(GIVEN RECORDS)
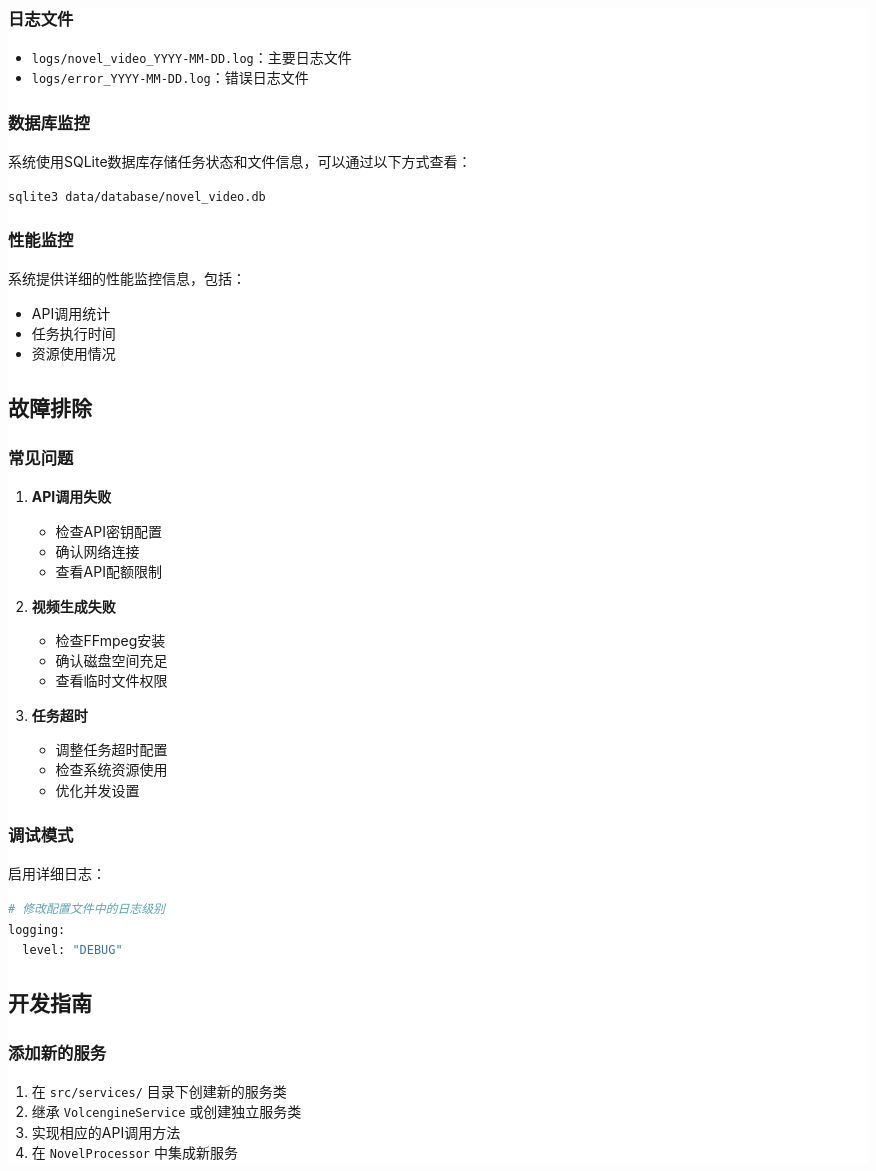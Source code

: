 ### 日志文件
- `logs/novel_video_YYYY-MM-DD.log`：主要日志文件
- `logs/error_YYYY-MM-DD.log`：错误日志文件

### 数据库监控
系统使用SQLite数据库存储任务状态和文件信息，可以通过以下方式查看：
```bash
sqlite3 data/database/novel_video.db
```

### 性能监控
系统提供详细的性能监控信息，包括：
- API调用统计
- 任务执行时间
- 资源使用情况

## 故障排除

### 常见问题

1. **API调用失败**
   - 检查API密钥配置
   - 确认网络连接
   - 查看API配额限制

2. **视频生成失败**
   - 检查FFmpeg安装
   - 确认磁盘空间充足
   - 查看临时文件权限

3. **任务超时**
   - 调整任务超时配置
   - 检查系统资源使用
   - 优化并发设置

### 调试模式
启用详细日志：
```bash
# 修改配置文件中的日志级别
logging:
  level: "DEBUG"
```

## 开发指南

### 添加新的服务
1. 在 `src/services/` 目录下创建新的服务类
2. 继承 `VolcengineService` 或创建独立服务类
3. 实现相应的API调用方法
4. 在 `NovelProcessor` 中集成新服务
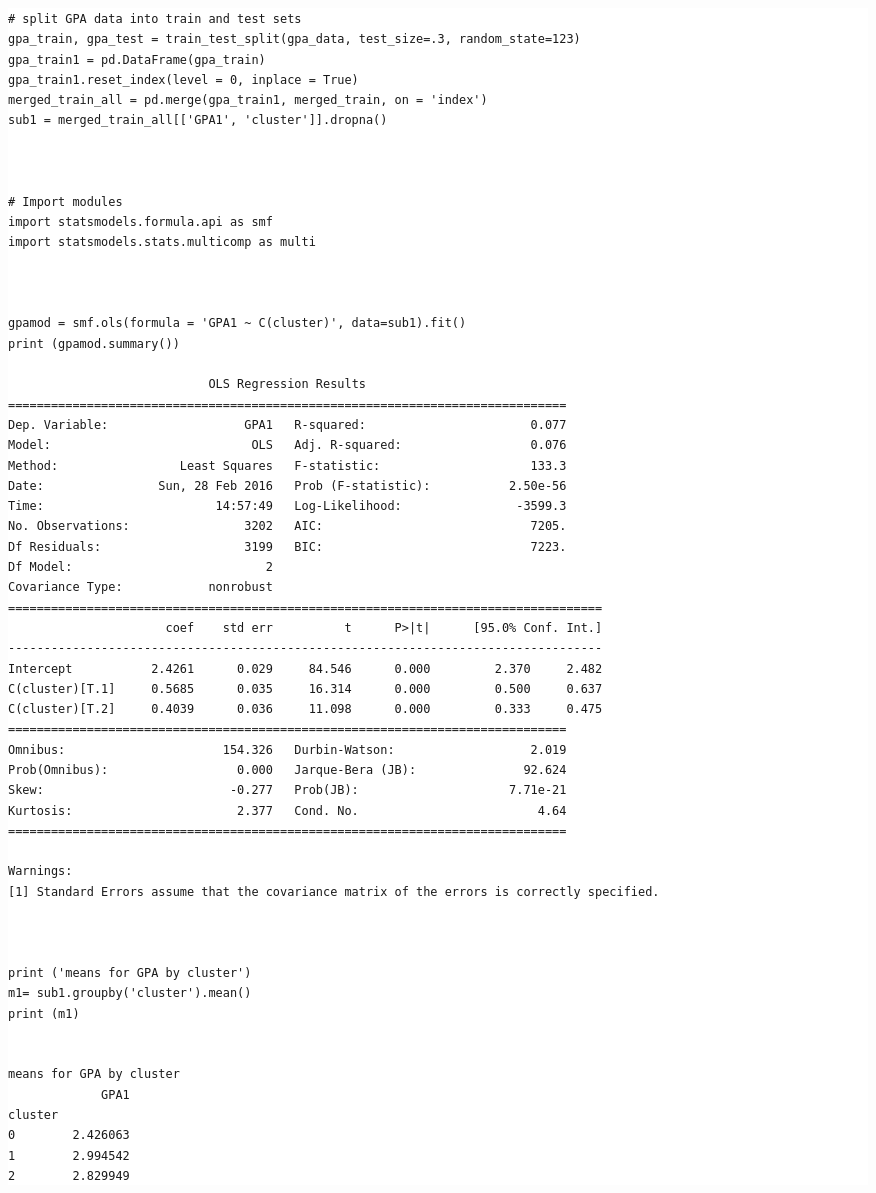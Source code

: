 
    # split GPA data into train and test sets
    gpa_train, gpa_test = train_test_split(gpa_data, test_size=.3, random_state=123)
    gpa_train1 = pd.DataFrame(gpa_train)
    gpa_train1.reset_index(level = 0, inplace = True)
    merged_train_all = pd.merge(gpa_train1, merged_train, on = 'index')
    sub1 = merged_train_all[['GPA1', 'cluster']].dropna()
    


    # Import modules
    import statsmodels.formula.api as smf
    import statsmodels.stats.multicomp as multi 
    


    gpamod = smf.ols(formula = 'GPA1 ~ C(cluster)', data=sub1).fit()
    print (gpamod.summary())

                                OLS Regression Results                            
    ==============================================================================
    Dep. Variable:                   GPA1   R-squared:                       0.077
    Model:                            OLS   Adj. R-squared:                  0.076
    Method:                 Least Squares   F-statistic:                     133.3
    Date:                Sun, 28 Feb 2016   Prob (F-statistic):           2.50e-56
    Time:                        14:57:49   Log-Likelihood:                -3599.3
    No. Observations:                3202   AIC:                             7205.
    Df Residuals:                    3199   BIC:                             7223.
    Df Model:                           2                                         
    Covariance Type:            nonrobust                                         
    ===================================================================================
                          coef    std err          t      P>|t|      [95.0% Conf. Int.]
    -----------------------------------------------------------------------------------
    Intercept           2.4261      0.029     84.546      0.000         2.370     2.482
    C(cluster)[T.1]     0.5685      0.035     16.314      0.000         0.500     0.637
    C(cluster)[T.2]     0.4039      0.036     11.098      0.000         0.333     0.475
    ==============================================================================
    Omnibus:                      154.326   Durbin-Watson:                   2.019
    Prob(Omnibus):                  0.000   Jarque-Bera (JB):               92.624
    Skew:                          -0.277   Prob(JB):                     7.71e-21
    Kurtosis:                       2.377   Cond. No.                         4.64
    ==============================================================================
    
    Warnings:
    [1] Standard Errors assume that the covariance matrix of the errors is correctly specified.
    


    print ('means for GPA by cluster')
    m1= sub1.groupby('cluster').mean()
    print (m1)
    

    means for GPA by cluster
                 GPA1
    cluster          
    0        2.426063
    1        2.994542
    2        2.829949
    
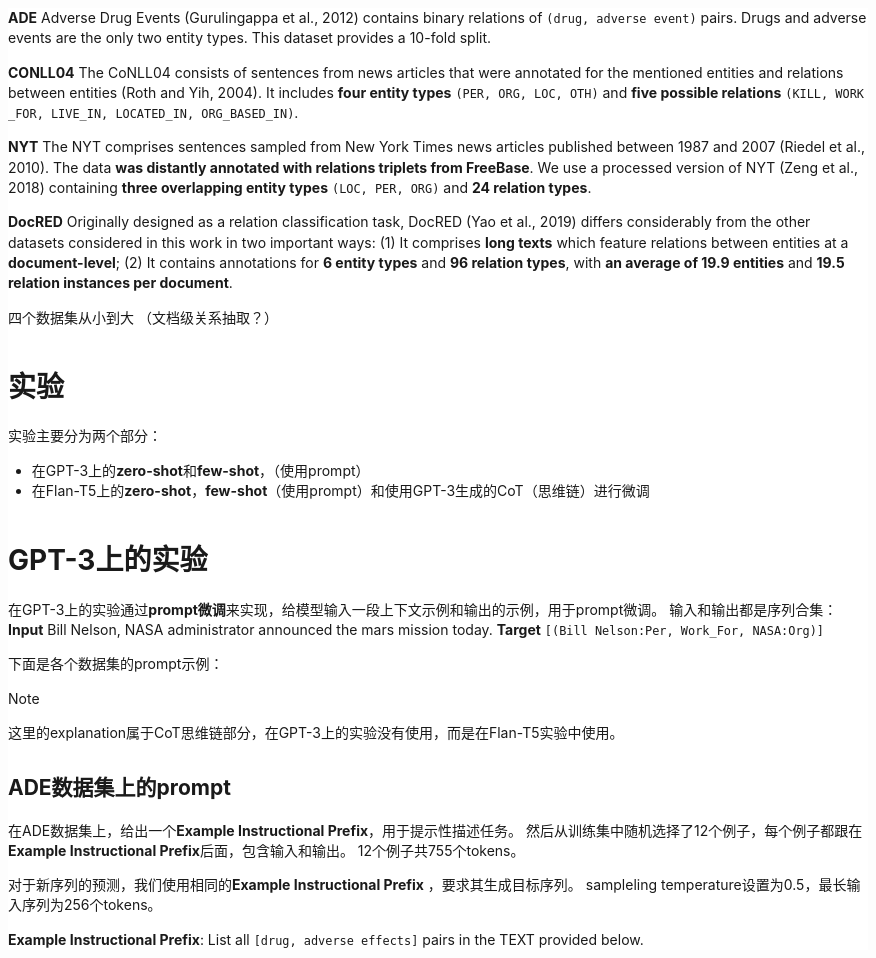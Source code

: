 **ADE** Adverse Drug Events (Gurulingappa et al., 2012) contains binary relations of `(drug, adverse event)` pairs. Drugs and adverse events are the only two entity types. This dataset provides a 10-fold split. 

**CONLL04** The CoNLL04 consists of sentences from news articles that were annotated for the mentioned entities and relations between entities (Roth and Yih, 2004). It includes **four entity types** `(PER, ORG, LOC, OTH)` and **five possible relations** `(KILL, WORK_FOR, LIVE_IN, LOCATED_IN, ORG_BASED_IN)`. 

**NYT** The NYT comprises sentences sampled from New York Times news articles published between 1987 and 2007 (Riedel et al., 2010). The data **was distantly annotated with relations triplets from FreeBase**. We use a processed version of NYT (Zeng et al., 2018) containing **three overlapping entity types** `(LOC, PER, ORG)` and **24 relation types**. 

**DocRED** Originally designed as a relation classification task, DocRED (Yao et al., 2019) differs considerably from the other datasets considered in this work in two important ways: (1) It comprises **long texts** which feature relations between entities at a **document-level**; (2) It contains annotations for **6 entity types** and **96 relation types**, with **an average of 19.9 entities** and **19.5 relation instances per document**.

四个数据集从小到大
（文档级关系抽取？）

# 实验

实验主要分为两个部分：
- 在GPT-3上的**zero-shot**和**few-shot**，（使用prompt）
- 在Flan-T5上的**zero-shot**，**few-shot**（使用prompt）和使用GPT-3生成的CoT（思维链）进行微调


# GPT-3上的实验

在GPT-3上的实验通过**prompt微调**来实现，给模型输入一段上下文示例和输出的示例，用于prompt微调。
输入和输出都是序列合集：
**Input** Bill Nelson, NASA administrator announced the mars mission today. 
**Target** `[(Bill Nelson:Per, Work_For, NASA:Org)]`


下面是各个数据集的prompt示例：

>[!note] 
>这里的explanation属于CoT思维链部分，在GPT-3上的实验没有使用，而是在Flan-T5实验中使用。

## ADE数据集上的prompt

在ADE数据集上，给出一个**Example Instructional Prefix**，用于提示性描述任务。
然后从训练集中随机选择了12个例子，每个例子都跟在**Example Instructional Prefix**后面，包含输入和输出。
12个例子共755个tokens。

对于新序列的预测，我们使用相同的**Example Instructional Prefix** ，要求其生成目标序列。
sampleling temperature设置为0.5，最长输入序列为256个tokens。

**Example Instructional Prefix**: List all `[drug, adverse effects]` pairs in the TEXT provided below.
(End GIVEN RECORDS)
EXERCISE
The answer must consist of every line from the records above that holds "logs".

RESPONSE AREA
- `logs/novel_video_YYYY-MM-DD.log`：主要日志文件
- `logs/error_YYYY-MM-DD.log`：错误日志文件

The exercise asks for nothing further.